##### Extracted entries #####

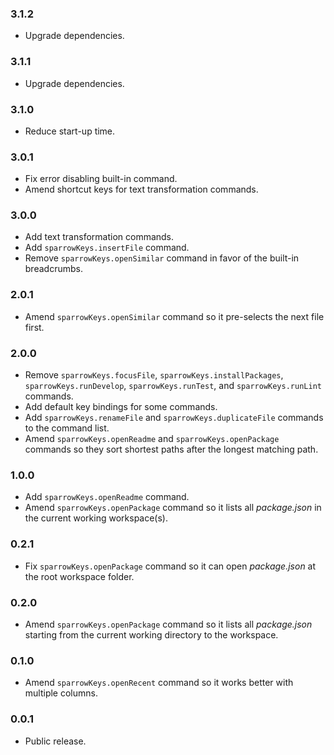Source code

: ### 3.1.2
- Upgrade dependencies.

### 3.1.1
- Upgrade dependencies.

### 3.1.0
- Reduce start-up time.

### 3.0.1
- Fix error disabling built-in command.
- Amend shortcut keys for text transformation commands.

### 3.0.0
- Add text transformation commands.
- Add `sparrowKeys.insertFile` command.
- Remove `sparrowKeys.openSimilar` command in favor of the built-in breadcrumbs.

### 2.0.1
- Amend `sparrowKeys.openSimilar` command so it pre-selects the next file first.

### 2.0.0
- Remove `sparrowKeys.focusFile`, `sparrowKeys.installPackages`, `sparrowKeys.runDevelop`, `sparrowKeys.runTest`, and `sparrowKeys.runLint` commands.
- Add default key bindings for some commands.
- Add `sparrowKeys.renameFile` and `sparrowKeys.duplicateFile` commands to the command list.
- Amend `sparrowKeys.openReadme` and `sparrowKeys.openPackage` commands so they sort shortest paths after the longest matching path.

### 1.0.0
- Add `sparrowKeys.openReadme` command.
- Amend `sparrowKeys.openPackage` command so it lists all _package.json_ in the current working workspace(s).

### 0.2.1
- Fix `sparrowKeys.openPackage` command so it can open _package.json_ at the root workspace folder.

### 0.2.0
- Amend `sparrowKeys.openPackage` command so it lists all _package.json_ starting from the current working directory to the workspace.

### 0.1.0
- Amend `sparrowKeys.openRecent` command so it works better with multiple columns.

### 0.0.1
- Public release.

#####

Problem requirements: Show, from the material above, each line that includes the string "text".

Expected answer:
- Amend shortcut keys for text transformation commands.
- Add text transformation commands.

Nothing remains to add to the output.